Look through the records and copy every line in which "your" appears.

Saved data entries
┏━━

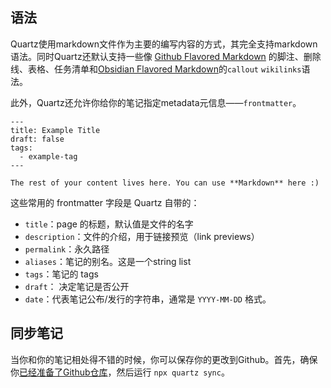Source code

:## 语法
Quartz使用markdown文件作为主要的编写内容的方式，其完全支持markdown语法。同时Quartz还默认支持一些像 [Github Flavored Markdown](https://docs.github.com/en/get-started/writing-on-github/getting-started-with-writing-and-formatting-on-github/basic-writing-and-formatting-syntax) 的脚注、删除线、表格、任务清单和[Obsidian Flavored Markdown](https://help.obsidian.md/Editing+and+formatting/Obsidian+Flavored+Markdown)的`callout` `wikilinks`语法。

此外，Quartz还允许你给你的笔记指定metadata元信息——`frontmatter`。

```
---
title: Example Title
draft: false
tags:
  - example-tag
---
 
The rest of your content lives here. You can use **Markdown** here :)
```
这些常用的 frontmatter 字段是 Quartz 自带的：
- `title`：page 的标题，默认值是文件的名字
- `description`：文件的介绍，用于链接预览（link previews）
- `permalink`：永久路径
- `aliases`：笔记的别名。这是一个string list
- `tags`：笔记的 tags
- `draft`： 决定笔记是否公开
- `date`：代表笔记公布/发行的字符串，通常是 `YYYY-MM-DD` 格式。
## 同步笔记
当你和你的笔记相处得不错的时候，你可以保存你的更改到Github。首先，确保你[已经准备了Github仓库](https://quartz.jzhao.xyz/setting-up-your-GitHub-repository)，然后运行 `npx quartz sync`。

┗━━

## Answer space
The rest of your content lives here. You can use **Markdown** here :)
当你和你的笔记相处得不错的时候，你可以保存你的更改到Github。首先，确保你[已经准备了Github仓库](https://quartz.jzhao.xyz/setting-up-your-GitHub-repository)，然后运行 `npx quartz sync`。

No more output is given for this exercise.